Hi, I have a question regarding to a clock speed behavior of TITAN V in ubuntu 16.04.
We’ve recently built an 8x TITAN V GPU server for running machine learning frameworks (TensorFlow, PyTorch, Keras) from supermicro and installed ubuntu 16.04, and nvidia-390 (390.64) from apt repository. CUDA 9.0 is installed (.deb installation method) with all 3 performance patches included.

The TITAN V oddly underperforms the TITAN Xp (desktop devbox, same OS & driver setup). The reason was that the TITAN V clock speed is locked to 1,335 Mhz and does not go up any higher.
We expected that the clock maxes out at 1,912 Mhz (official max clock) and progressively goes down as the temperature increases, but it was not the case.

However, our TITAN Xp devbox hits the official max 1,911 Mhz and stays around 1,800 Mhz with ~80c temp, so the CUDA codes we run (machine learning models) perform about 30% faster in the TITAN Xp system.

Is the behavior of TITAN V by design? The thermal issue is not the case here because the supermicro chassis keeps all 8 GPUs under 70c, and the clock is still 1,335 Mhz at ~40c range. We’ve also tested with gpu_burn http://wili.cc/blog/gpu-burn.html with the same issue.

Switching the driver from nvidia-390 (390.64) to nvidia-396 (396.24.02) did not changed the behavior. Manually setting the clock by

sudo nvidia-smi -ac 850, 1912

applies, but the actual clock is still capped at 1,335 Mhz.
The power usage can only hit 60~70 % of TDP (250W), while the TITAN Xp frequently hits over 250W.

The difference of the two systems is that the TITAN V server display is connected to the VGA port of supermicro motherboard, and the TITAN Xp devbox display is connected to the HDMI port of the GPU itself (installed in ASUS X99-E WS motherboard)

Would it be a driver-related problem or the expected boost clock policy? Any guidance would be appreciated. I suspect that CUDA version issue is less likely because 2 independent tests (TensorFlow code using System-installed CUDA 9.0, PyTorch code using anaconda environment with the bundled CUDA 9.1) got the same results.

Attatched nvidia bug report log of the TITAN V system and 2 pictures from the two systems with a command

nvidia-smi -q

I also find that this issue is relevant to https://devtalk.nvidia.com/default/topic/1028063/?comment=5229233.

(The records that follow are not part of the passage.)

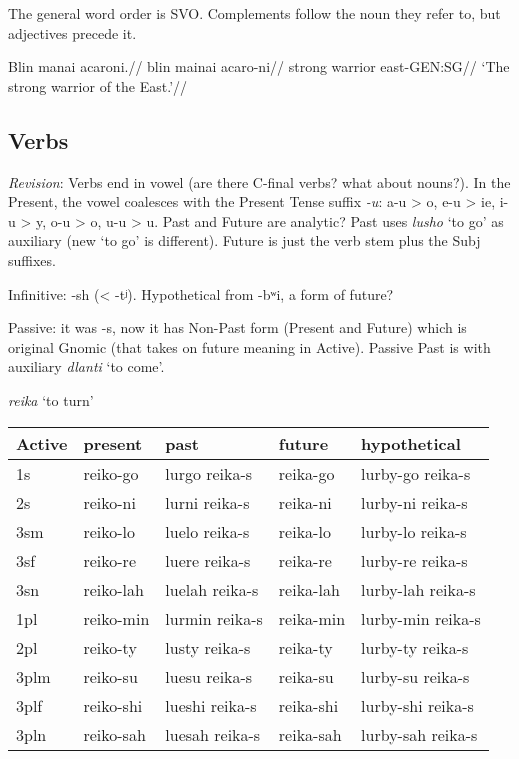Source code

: \documentclass[
  a4paper,
]{article}
\begin{document}
The general word order is SVO. Complements follow the noun they refer
to, but adjectives precede it.

\ex \begingl \glpreamble Blin manai acaroni.// \gla blin mainai
acaro-ni// \glb strong warrior east-GEN:SG// \glft `The strong warrior
of the East.'// \endgl \xe

\hypertarget{verbs}{%
\subsection{Verbs}\label{verbs}}

\emph{Revision}: Verbs end in vowel (are there C-final verbs? what about
nouns?). In the Present, the vowel coalesces with the Present Tense
suffix \emph{-u}: a-u \textgreater{} o, e-u \textgreater{} ie, i-u
\textgreater{} y, o-u \textgreater{} o, u-u \textgreater{} u. Past and
Future are analytic? Past uses \emph{lusho} `to go' as auxiliary (new
`to go' is different). Future is just the verb stem plus the Subj
suffixes.

Infinitive: -sh (\textless{} -tʲ). Hypothetical from -bʷi, a form of
future?

Passive: it was -s, now it has Non-Past form (Present and Future) which
is original Gnomic (that takes on future meaning in Active). Passive
Past is with auxiliary \emph{dlanti} `to come'.

\emph{reika} `to turn'

\begin{longtable}[]{@{}lllll@{}}
\toprule
Active & present & past & future & hypothetical \\
\midrule
\endhead
1s & reiko-go & lurgo reika-s & reika-go & lurby-go reika-s \\
2s & reiko-ni & lurni reika-s & reika-ni & lurby-ni reika-s \\
3sm & reiko-lo & luelo reika-s & reika-lo & lurby-lo reika-s \\
3sf & reiko-re & luere reika-s & reika-re & lurby-re reika-s \\
3sn & reiko-lah & luelah reika-s & reika-lah & lurby-lah reika-s \\
1pl & reiko-min & lurmin reika-s & reika-min & lurby-min reika-s \\
2pl & reiko-ty & lusty reika-s & reika-ty & lurby-ty reika-s \\
3plm & reiko-su & luesu reika-s & reika-su & lurby-su reika-s \\
3plf & reiko-shi & lueshi reika-s & reika-shi & lurby-shi reika-s \\
3pln & reiko-sah & luesah reika-s & reika-sah & lurby-sah reika-s \\
\bottomrule
\end{longtable}
\end{document}
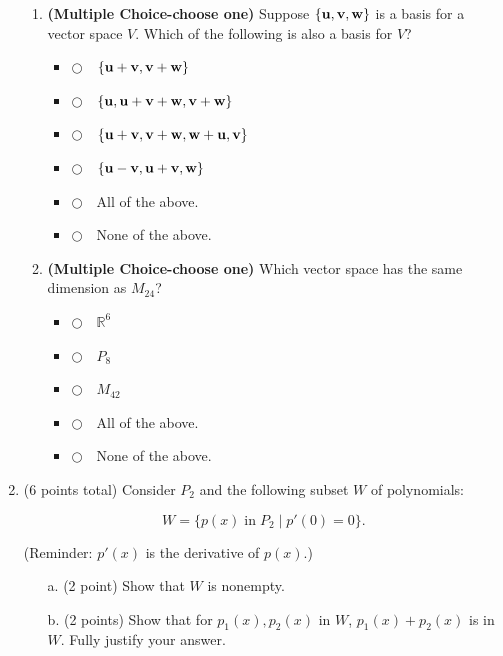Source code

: \documentclass[12pt]{extarticle}
\newcommand{\chooseone}{{\Large$\Circle$\ \ }}
\begin{document}
\begin{enumerate}
\begin{enumerate}[label=\alph*.]
\item \textbf{(Multiple Choice-choose one)} Suppose $\{{\mathbf{u}},{\mathbf{v}},{\mathbf{w}}\}$ is a basis for a vector space $V$. Which of the following is also a basis for $V$?
\begin{itemize}[label={}]
\item \chooseone $\{{\mathbf{u}}+{\mathbf{v}},{\mathbf{v}}+{\mathbf{w}}\}$
\item \chooseone $\{{\mathbf{u}},{\mathbf{u}}+{\mathbf{v}}+{\mathbf{w}},{\mathbf{v}}+{\mathbf{w}}\}$
\item \chooseone $\{{\mathbf{u}}+{\mathbf{v}},{\mathbf{v}}+{\mathbf{w}},{\mathbf{w}}+{\mathbf{u}},{\mathbf{v}}\}$
\item \chooseone $\{{\mathbf{u}}-{\mathbf{v}},{\mathbf{u}}+{\mathbf{v}},{\mathbf{w}}\}$
\item \chooseone All of the above.
\item \chooseone None of the above.
\end{itemize}
\vspace{2cm}


\item \textbf{(Multiple Choice-choose one)} Which vector space has the same dimension as $M_{24}$?
\begin{itemize}[label={}]
\item \chooseone $\mathbb{R}^6$
\item \chooseone $P_8$
\item \chooseone $M_{42}$
\item \chooseone All of the above.
\item \chooseone None of the above.
\end{itemize}

\end{enumerate}




\newpage

\item (6 points total) Consider $P_2$ and the following subset $W$ of polynomials:

$$W=\{p(x) \; \text{in}\; P_2 \;|\; p'(0)=0\}.$$

(Reminder: $p'(x)$ is the derivative of $p(x)$.)

\begin{itemize}
    \item[a.] (2 point) Show that $W$ is nonempty.

    \vspace{1in}

    \item[b.] (2 points) Show that for $p_1(x), p_2(x)$ in $W$, $p_1(x)+p_2(x)$ is in $W$. Fully justify your answer.
\vfill


\end{itemize}
\end{enumerate}
\end{document}

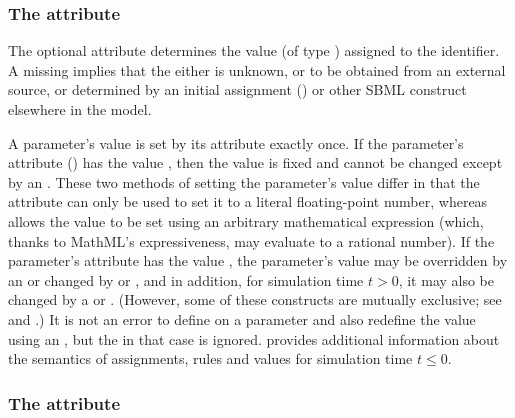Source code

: 

\subsubsection{The  attribute}
\label{sec:parameter-value}

The optional attribute  determines the value (of type
) assigned to the identifier.  A missing
 implies that the  either is unknown, or
to be obtained from an external source, or determined by an
initial assignment () or 
other SBML construct elsewhere in the model.

A parameter's value is set by its  attribute exactly
once.  If the parameter's  attribute
() has the value ,
then the value is fixed and cannot be changed except by an
\InitialAssignment.  These two methods of setting the parameter's
value differ in that the  attribute can only be used
to set it to a literal floating-point number, whereas
\InitialAssignment allows the value to be set using an arbitrary
mathematical expression (which, thanks to MathML's expressiveness,
may evaluate to a rational number).  If the parameter's
 attribute has the value , the
parameter's value may be overridden by an \InitialAssignment or
changed by \AssignmentRule or \AlgebraicRule, and in addition, for
simulation time $t > 0$, it may also be changed by a \RateRule or
\Event.  (However, some of these constructs are mutually
exclusive; see  and .)  It
is not an error to define  on a parameter and also
redefine the value using an \InitialAssignment, but the
 in that case is ignored.
 provides additional information about
the semantics of assignments, rules and values for simulation time
$t \leq 0$.


\subsubsection{The  attribute}
\label{sec:parameter-units}

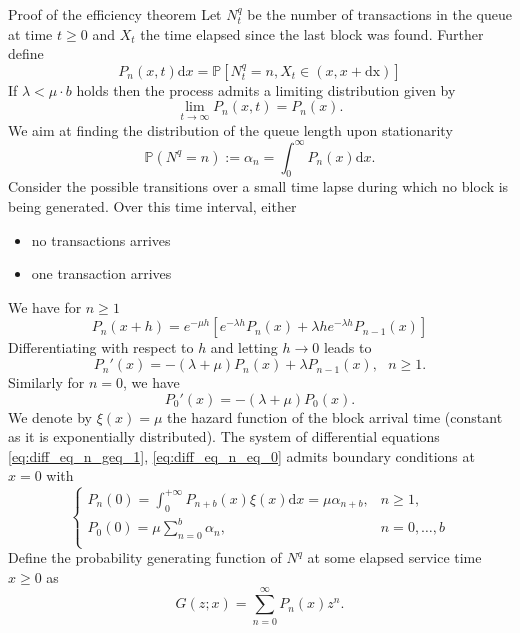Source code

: \documentclass{beamer}
\begin{document}
\begin{frame}[allowframebreaks]{Proof of the efficiency theorem}
\scriptsize
Let $N^q_t$ be the number of transactions in the queue at time $t\geq0$ and $X_t$ the time elapsed since the last block was found. Further define
\[
P_{n}(x,t)\text{d}x  =\mathbb{P}[N_t^q = n, X_t \in(x, x + \text{dx})] 
\]
If $\lambda < \mu\cdot b$ holds then the process admits a limiting distribution given by 
\[
\underset{t\rightarrow\infty}{\lim}P_{n}(x,t) = P_{n}(x).
\]
We aim at finding the distribution of the queue length upon stationarity
\begin{equation}\label{eq:alpha_n}
\mathbb{P}(N^q=n):=\alpha_n =\int_{0}^\infty P_{n}(x)\text{d}x.
\end{equation}
Consider the possible transitions over a small time lapse  during which no block is being generated. Over this time interval, either 
\begin{itemize}
  \item no transactions arrives
  \item one transaction arrives
\end{itemize}
We have for $n\geq1$
\[
P_{n}(x+h) = e^{-\mu h}\left[e^{-\lambda h}P_{n}(x)+\lambda h e^{-\lambda h}P_{n-1}(x)\right]
\]
Differentiating with respect to $h$ and letting $h\rightarrow0$ leads to 
\begin{equation}\label{eq:diff_eq_n_geq_1}
P_{n}'(x) = -(\lambda+\mu)P_{n}(x)+\lambda P_{n-1}(x),\text{ }n \geq1.
\end{equation}
Similarly for $n = 0$, we have 
\begin{equation}\label{eq:diff_eq_n_eq_0}
P_{0}'(x) = -(\lambda+\mu)P_{0}(x).
\end{equation}
We denote by $\xi(x) = \mu$ the hazard function of the block arrival time (constant as it is exponentially distributed). The system of differential equations \eqref{eq:diff_eq_n_geq_1}, \eqref{eq:diff_eq_n_eq_0} admits boundary conditions at $x = 0$ with 
\begin{equation}\label{eq:boundary_cond_1}
\begin{cases}
P_{n}(0) = \int_0^{+\infty} P_{n+b}(x)\xi(x)\text{d}x = \mu\alpha_{n+b},&n \geq1,\\
P_{0}(0) = \mu\sum_{n=0}^{b}\alpha_n,&n = 0,\ldots,b\\
\end{cases}
\end{equation}
Define the probability generating function of $N^q$ at some elapsed service time $x\geq 0$ as 
$$
G(z;x) = \sum_{n=0}^\infty P_{n}(x)z^n.
$$
\end{frame}
\end{document}
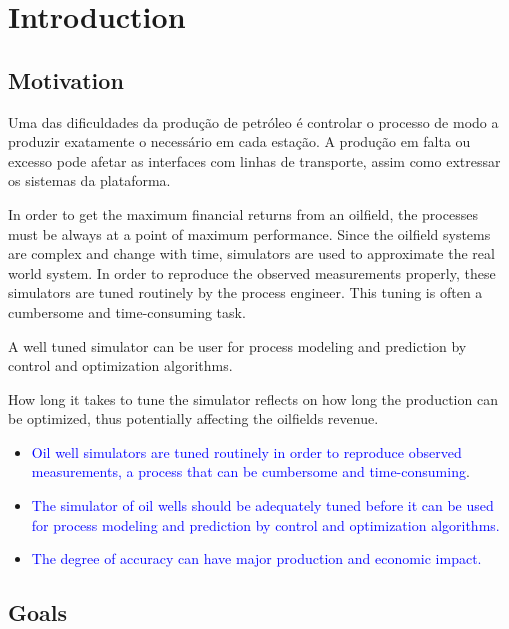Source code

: 

\chapter{Introduction} \label{chap:1}



\section{Motivation}

Uma das dificuldades da produção de petróleo é controlar o processo de modo a produzir exatamente o necessário em cada estação. A produção em falta ou excesso pode afetar as interfaces com linhas de transporte, assim como extressar os sistemas da plataforma.

 In order to get the maximum financial returns from an oilfield, the processes must be always at a point of maximum performance. Since the oilfield systems are complex and change with time, simulators are used to approximate the real world system. In order to reproduce the observed measurements properly, 
these simulators are tuned routinely by the process engineer. This tuning is often a cumbersome and time-consuming task.

A well tuned simulator can be user for process modeling and prediction by control and optimization algorithms.

How long it takes to tune the simulator reflects on how long the production can be optimized, thus potentially affecting the oilfields revenue.


\begin{itemize}

 \item \textcolor{blue}{Oil well simulators are tuned routinely in order to reproduce observed measurements, a process that can be cumbersome and time-consuming}.
 
 \item \textcolor{blue}{The simulator of oil wells should be adequately tuned before it can be used for process modeling and prediction by control and optimization algorithms.}
 
 \item \textcolor{blue}{The degree of accuracy can have major production and economic impact.}
\end{itemize}


\section{Goals}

nvidia-bug-report.log.gz (375 KB)

generix · June 27, 2018, 12:11pm

Please put the Titans under load and rerun nvidia-bug-report.sh

tkdrlf9202 · June 27, 2018, 12:30pm

Attached the new nvidia-bug-report while running gpu_burn (and also screenshot)
nvidia-bug-report.log.gz (424 KB)

generix · June 27, 2018, 2:06pm

Ok, the Titan V stays in performance state P2.
Starting with Pascal, nvidia enforced a driver policy for consumer cards to reach only P2 on plain cuda workloads, the maximum P0 only on graphics workloads.
The Titans being “prosumer” cards it’s a bit puzzling why this policy now is also enforced on the Volta but not the Pascal. So technically everything is allright and only nvidia staff could give answers about policy (NDA required, possibly).

tkdrlf9202 · June 27, 2018, 2:51pm

Yes, I’m also aware that the Geforce & TITAN cards (from Pascal) only allows up to P2 state (our P100 & V100 SXM2 (NV-Link) machines can reach P0). What is more puzzling to me is that the 3x TITAN Xp devbox machine (with X99 motherboard and i7-6850K CPU) is capable of maxing out the maximum boost clock speed on CUDA ops (~1900 Mhz, Just like running graphics ops (like 3D games) in Windows, for example), resulting in a real-world ML models actually running faster in TITAN Xp than TITAN V. This is a normal FP32 CUDA ops though. For what is worth, we haven’t tested a FP16 performance (using TITAN V’s Tensor Core) yet.

I’ve additionally attatched the nvidia-bug-report from the TITAN Xp devbox while running real-world TF & PyTorch python codes (GPU:0 runs around 1400Mhz due to a thermal limit. Others (GPU:1 & :2) runs at near max clock speed due to a lighter workload. All P2 perf state.)

If this is indeed the turbo boost 3.0 clock policy of CUDA ops of Pascal vs. Volta, What would be the point of TITAN V if the FP32 CUDA perf is this crippled?

Apparently a number of TITAN V gaming benchmarks (on Windows) show no problem running graphics workload and achieves near max turbo boost clock speed at lower temp. Might want to test FP32 CUDA performance on Windows myself but I currently do not have spare parts for this.
nvidia-bug-report.log.gz (3.03 MB)

tkdrlf9202 · June 28, 2018, 2:10am

So I did some more testing by comparing the TITAN V setup with our V100 system. My conclusion is that this CUDA clock speed limit policy of TITAN V is intentional.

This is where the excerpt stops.